(Extracted entries)

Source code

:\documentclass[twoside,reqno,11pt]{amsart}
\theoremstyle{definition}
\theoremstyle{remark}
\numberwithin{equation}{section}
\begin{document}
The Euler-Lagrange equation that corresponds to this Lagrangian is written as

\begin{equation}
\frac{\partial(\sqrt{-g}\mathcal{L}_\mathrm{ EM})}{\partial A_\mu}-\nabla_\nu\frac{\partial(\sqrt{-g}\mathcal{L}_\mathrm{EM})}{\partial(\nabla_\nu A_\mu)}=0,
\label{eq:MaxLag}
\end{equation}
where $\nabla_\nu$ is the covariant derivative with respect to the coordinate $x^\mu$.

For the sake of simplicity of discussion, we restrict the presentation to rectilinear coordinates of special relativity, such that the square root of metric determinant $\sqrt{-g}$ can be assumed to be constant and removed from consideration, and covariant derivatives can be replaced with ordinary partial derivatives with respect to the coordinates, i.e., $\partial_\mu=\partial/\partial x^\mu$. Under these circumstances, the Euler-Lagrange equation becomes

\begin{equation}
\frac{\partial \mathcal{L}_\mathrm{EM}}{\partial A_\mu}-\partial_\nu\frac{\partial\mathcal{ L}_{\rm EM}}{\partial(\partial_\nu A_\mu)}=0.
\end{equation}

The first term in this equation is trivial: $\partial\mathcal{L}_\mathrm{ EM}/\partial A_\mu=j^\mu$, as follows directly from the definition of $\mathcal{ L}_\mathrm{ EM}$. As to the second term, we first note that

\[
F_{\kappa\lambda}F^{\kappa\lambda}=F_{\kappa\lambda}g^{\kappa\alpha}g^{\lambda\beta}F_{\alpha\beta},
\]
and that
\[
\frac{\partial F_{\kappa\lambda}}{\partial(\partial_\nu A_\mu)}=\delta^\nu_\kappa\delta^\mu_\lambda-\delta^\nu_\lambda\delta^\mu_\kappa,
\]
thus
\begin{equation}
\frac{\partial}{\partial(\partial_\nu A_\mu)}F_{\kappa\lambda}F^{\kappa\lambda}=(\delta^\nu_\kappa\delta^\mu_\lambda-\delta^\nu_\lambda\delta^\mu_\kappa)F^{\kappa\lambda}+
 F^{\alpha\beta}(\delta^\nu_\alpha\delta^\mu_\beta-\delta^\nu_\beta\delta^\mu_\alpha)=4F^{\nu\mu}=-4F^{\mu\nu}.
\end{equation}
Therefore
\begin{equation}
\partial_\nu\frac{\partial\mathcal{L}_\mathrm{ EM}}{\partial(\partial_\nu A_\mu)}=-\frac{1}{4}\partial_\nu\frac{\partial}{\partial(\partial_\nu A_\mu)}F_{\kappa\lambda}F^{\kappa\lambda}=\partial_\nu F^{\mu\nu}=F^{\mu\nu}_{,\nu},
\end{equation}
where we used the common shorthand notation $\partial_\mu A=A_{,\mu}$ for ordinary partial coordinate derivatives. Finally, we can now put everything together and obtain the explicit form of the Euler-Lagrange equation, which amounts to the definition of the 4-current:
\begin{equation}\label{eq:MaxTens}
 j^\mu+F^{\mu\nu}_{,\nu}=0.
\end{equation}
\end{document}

(End Extracted entries)

Directions: Output every line of the listing exactly as written.

Exercise response:
Source code

:\documentclass[twoside,reqno,11pt]{amsart}
\theoremstyle{definition}
\theoremstyle{remark}
\numberwithin{equation}{section}
\begin{document}
The Euler-Lagrange equation that corresponds to this Lagrangian is written as

\begin{equation}
\frac{\partial(\sqrt{-g}\mathcal{L}_\mathrm{ EM})}{\partial A_\mu}-\nabla_\nu\frac{\partial(\sqrt{-g}\mathcal{L}_\mathrm{EM})}{\partial(\nabla_\nu A_\mu)}=0,
\label{eq:MaxLag}
\end{equation}
where $\nabla_\nu$ is the covariant derivative with respect to the coordinate $x^\mu$.

For the sake of simplicity of discussion, we restrict the presentation to rectilinear coordinates of special relativity, such that the square root of metric determinant $\sqrt{-g}$ can be assumed to be constant and removed from consideration, and covariant derivatives can be replaced with ordinary partial derivatives with respect to the coordinates, i.e., $\partial_\mu=\partial/\partial x^\mu$. Under these circumstances, the Euler-Lagrange equation becomes

\begin{equation}
\frac{\partial \mathcal{L}_\mathrm{EM}}{\partial A_\mu}-\partial_\nu\frac{\partial\mathcal{ L}_{\rm EM}}{\partial(\partial_\nu A_\mu)}=0.
\end{equation}

The first term in this equation is trivial: $\partial\mathcal{L}_\mathrm{ EM}/\partial A_\mu=j^\mu$, as follows directly from the definition of $\mathcal{ L}_\mathrm{ EM}$. As to the second term, we first note that

\[
F_{\kappa\lambda}F^{\kappa\lambda}=F_{\kappa\lambda}g^{\kappa\alpha}g^{\lambda\beta}F_{\alpha\beta},
\]
and that
\[
\frac{\partial F_{\kappa\lambda}}{\partial(\partial_\nu A_\mu)}=\delta^\nu_\kappa\delta^\mu_\lambda-\delta^\nu_\lambda\delta^\mu_\kappa,
\]
thus
\begin{equation}
\frac{\partial}{\partial(\partial_\nu A_\mu)}F_{\kappa\lambda}F^{\kappa\lambda}=(\delta^\nu_\kappa\delta^\mu_\lambda-\delta^\nu_\lambda\delta^\mu_\kappa)F^{\kappa\lambda}+
 F^{\alpha\beta}(\delta^\nu_\alpha\delta^\mu_\beta-\delta^\nu_\beta\delta^\mu_\alpha)=4F^{\nu\mu}=-4F^{\mu\nu}.
\end{equation}
Therefore
\begin{equation}
\partial_\nu\frac{\partial\mathcal{L}_\mathrm{ EM}}{\partial(\partial_\nu A_\mu)}=-\frac{1}{4}\partial_\nu\frac{\partial}{\partial(\partial_\nu A_\mu)}F_{\kappa\lambda}F^{\kappa\lambda}=\partial_\nu F^{\mu\nu}=F^{\mu\nu}_{,\nu},
\end{equation}
where we used the common shorthand notation $\partial_\mu A=A_{,\mu}$ for ordinary partial coordinate derivatives. Finally, we can now put everything together and obtain the explicit form of the Euler-Lagrange equation, which amounts to the definition of the 4-current:
\begin{equation}\label{eq:MaxTens}
 j^\mu+F^{\mu\nu}_{,\nu}=0.
\end{equation}
\end{document}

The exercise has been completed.